To: Les H who wrote (52893)6/2/2000 1:46:00 PM
From: Haim R. Branisteanu  Respond to of 99985
 
While it would be an overstatement to say that price pressures have
abated, the recent release of the ECRI and FIBER indices of future
inflation reveal evidence of moderating prices.
ECRI?s Future Inflation Gauge declined by 1.76% to 122.7 in May,
slightly below its eleven-year high of 124.9.
FIBER?s Leading Inflation Index fell for the second consecutive month
due to a continuing reversal in industrial prices as well as a strong
trade-weighted dollar.
These reports, combined with recent CPI, NAPM and U.S. Payroll
Employment reports suggest that the economy may be cooling off,
and that price pressures may be abating as a result.

Analysis

The ECRI FIG retreated from its eleven-year high in May, declining by 1.76%
to 122.7 from an upwardly-revised April figure of 124.9. The FIBER Leading
Inflation Index declined for the second consecutive month to 102.3 in May,
from 105.8 in April and 106.1 in March.

The ECRI measure of future inflation is more sensitive to labor market
conditions and is reflecting a weaker labor market. The recent U.S. Payroll
Employment Report shows that payroll employment fell by 126,000, net of
census jobs, as the unemployment rate rose to 4.1% from 3.9%. Also, the
monthly increase in average hourly earnings for May moderated to 0.1%
from much higher recent levels.

The FIBER Leading Inflation Index gives greater weight to industrial prices
and is reflecting a continued trend of moderating commodity prices. This is
reflected by the recent 13.4% fall in the NAPM price index which measures
prices paid by manufacturing firms for intermediate goods.

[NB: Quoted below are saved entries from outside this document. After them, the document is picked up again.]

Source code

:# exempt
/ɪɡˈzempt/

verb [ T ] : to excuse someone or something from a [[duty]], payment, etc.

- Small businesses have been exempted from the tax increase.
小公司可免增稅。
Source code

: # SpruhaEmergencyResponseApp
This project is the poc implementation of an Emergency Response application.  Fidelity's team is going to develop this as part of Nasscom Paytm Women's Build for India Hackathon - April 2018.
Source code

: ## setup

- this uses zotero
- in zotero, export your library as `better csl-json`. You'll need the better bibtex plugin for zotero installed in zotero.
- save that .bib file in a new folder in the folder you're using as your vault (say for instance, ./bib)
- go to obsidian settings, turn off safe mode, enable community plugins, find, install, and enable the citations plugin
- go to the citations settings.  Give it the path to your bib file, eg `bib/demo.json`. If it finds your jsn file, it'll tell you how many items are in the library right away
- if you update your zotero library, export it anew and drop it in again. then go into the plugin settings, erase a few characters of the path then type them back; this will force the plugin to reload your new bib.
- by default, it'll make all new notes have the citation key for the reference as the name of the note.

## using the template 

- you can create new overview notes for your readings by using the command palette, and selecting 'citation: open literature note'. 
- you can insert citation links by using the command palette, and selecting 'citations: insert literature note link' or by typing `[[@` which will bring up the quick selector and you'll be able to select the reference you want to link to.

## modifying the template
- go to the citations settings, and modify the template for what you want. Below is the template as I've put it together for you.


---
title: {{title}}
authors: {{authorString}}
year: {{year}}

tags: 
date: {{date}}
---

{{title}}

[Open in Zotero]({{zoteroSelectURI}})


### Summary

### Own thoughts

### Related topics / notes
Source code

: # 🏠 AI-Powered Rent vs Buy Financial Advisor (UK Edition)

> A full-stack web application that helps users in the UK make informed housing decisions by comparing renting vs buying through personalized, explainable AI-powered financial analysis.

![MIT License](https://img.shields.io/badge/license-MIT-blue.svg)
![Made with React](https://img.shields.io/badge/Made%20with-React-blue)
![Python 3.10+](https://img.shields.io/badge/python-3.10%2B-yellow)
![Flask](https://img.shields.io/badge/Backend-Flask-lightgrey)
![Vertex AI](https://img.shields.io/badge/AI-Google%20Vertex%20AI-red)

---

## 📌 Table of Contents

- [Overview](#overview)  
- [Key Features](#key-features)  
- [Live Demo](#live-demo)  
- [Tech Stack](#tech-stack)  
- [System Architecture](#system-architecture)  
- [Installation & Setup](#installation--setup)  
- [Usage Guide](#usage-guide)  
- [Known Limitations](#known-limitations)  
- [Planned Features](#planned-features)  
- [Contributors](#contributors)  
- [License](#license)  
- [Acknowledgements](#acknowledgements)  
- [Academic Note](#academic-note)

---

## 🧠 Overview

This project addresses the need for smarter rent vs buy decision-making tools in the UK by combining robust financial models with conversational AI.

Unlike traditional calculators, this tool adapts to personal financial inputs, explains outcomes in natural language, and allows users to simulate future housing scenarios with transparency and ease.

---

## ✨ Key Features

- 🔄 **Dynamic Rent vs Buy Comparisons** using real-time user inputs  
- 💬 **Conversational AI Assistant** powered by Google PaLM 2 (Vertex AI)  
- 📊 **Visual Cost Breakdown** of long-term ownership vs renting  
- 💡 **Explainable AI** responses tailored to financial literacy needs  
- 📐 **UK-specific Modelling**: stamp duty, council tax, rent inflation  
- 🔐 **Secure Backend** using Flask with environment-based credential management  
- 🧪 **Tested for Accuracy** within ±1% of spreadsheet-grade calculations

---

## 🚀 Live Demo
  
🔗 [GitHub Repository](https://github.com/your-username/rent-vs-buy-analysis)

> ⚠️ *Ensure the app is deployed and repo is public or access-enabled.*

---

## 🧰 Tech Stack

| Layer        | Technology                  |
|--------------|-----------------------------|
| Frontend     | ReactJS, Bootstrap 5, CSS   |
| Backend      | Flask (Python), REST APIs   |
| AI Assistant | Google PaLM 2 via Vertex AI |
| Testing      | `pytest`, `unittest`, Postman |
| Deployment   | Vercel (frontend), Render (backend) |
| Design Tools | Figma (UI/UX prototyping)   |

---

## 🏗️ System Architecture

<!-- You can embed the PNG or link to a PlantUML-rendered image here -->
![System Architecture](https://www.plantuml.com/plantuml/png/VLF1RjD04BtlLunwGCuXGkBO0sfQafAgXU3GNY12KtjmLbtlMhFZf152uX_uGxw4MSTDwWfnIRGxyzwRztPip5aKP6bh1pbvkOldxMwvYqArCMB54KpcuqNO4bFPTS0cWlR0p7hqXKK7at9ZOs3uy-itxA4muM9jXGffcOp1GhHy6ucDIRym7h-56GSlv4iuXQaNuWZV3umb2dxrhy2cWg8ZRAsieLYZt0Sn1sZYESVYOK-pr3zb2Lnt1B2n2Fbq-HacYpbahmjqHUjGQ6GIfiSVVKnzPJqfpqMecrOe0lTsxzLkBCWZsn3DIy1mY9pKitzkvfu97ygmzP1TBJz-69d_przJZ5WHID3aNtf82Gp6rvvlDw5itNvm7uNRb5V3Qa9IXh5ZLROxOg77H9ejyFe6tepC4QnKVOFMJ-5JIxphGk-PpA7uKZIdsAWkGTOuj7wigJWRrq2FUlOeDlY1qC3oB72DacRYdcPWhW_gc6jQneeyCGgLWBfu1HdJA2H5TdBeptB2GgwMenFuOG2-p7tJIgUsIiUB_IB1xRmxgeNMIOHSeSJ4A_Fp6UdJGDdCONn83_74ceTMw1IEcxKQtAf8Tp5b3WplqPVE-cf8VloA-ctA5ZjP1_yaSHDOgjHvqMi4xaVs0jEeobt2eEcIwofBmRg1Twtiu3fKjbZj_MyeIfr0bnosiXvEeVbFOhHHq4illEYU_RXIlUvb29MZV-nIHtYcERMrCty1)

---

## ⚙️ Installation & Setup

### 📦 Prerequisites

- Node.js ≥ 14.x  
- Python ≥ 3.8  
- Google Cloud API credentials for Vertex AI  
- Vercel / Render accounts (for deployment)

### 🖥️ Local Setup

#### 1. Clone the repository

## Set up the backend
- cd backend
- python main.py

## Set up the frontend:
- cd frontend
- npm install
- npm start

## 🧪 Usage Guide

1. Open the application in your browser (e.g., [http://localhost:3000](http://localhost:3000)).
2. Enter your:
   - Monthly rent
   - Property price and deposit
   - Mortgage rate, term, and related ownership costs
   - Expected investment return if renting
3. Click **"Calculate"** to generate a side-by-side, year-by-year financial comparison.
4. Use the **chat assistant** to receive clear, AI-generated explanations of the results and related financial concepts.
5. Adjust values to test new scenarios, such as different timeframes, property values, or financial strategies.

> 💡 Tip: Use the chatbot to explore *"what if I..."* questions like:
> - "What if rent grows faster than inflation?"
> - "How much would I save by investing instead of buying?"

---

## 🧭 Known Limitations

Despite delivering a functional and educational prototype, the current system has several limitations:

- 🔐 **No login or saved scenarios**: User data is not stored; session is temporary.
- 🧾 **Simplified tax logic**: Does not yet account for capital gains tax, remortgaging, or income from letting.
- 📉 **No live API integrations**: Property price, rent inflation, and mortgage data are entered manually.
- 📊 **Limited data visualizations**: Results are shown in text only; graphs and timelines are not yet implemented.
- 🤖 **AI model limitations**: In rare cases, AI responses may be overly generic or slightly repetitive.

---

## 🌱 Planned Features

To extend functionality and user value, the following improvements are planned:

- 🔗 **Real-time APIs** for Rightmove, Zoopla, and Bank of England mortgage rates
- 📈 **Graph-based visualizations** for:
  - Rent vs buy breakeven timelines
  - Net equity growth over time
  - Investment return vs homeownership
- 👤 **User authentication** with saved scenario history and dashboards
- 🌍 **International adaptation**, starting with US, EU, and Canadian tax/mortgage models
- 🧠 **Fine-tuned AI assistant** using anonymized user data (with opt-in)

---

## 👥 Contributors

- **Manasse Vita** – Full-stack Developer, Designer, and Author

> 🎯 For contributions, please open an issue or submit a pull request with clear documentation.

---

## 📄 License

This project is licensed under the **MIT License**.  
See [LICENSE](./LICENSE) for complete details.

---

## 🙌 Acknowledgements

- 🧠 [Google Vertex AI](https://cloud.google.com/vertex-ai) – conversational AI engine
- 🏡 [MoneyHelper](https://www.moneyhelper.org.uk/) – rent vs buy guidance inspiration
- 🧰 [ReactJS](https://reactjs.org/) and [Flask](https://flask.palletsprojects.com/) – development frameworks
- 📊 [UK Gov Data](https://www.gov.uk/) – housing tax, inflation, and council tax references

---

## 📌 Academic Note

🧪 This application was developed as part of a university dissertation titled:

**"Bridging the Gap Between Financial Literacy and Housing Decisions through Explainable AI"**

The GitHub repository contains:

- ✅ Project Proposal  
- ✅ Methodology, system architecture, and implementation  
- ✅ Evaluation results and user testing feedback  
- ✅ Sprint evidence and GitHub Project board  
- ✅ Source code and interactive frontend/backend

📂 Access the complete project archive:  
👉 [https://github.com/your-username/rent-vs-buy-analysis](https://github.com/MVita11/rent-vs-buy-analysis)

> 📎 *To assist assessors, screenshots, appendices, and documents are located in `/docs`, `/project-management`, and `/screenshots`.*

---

While it would be a mistake to place too much emphasis on one month?s
report, these results, along with the recent releases for the CPI, NAPM
survey and U.S. Payroll Employment Report, suggest a cooling economy
that is being accompanied by moderating price pressures. These reports
will provide arguing points for those who feel that the Federal Reserve
should adopt a "wait and see" approach at its next FOMC meeting.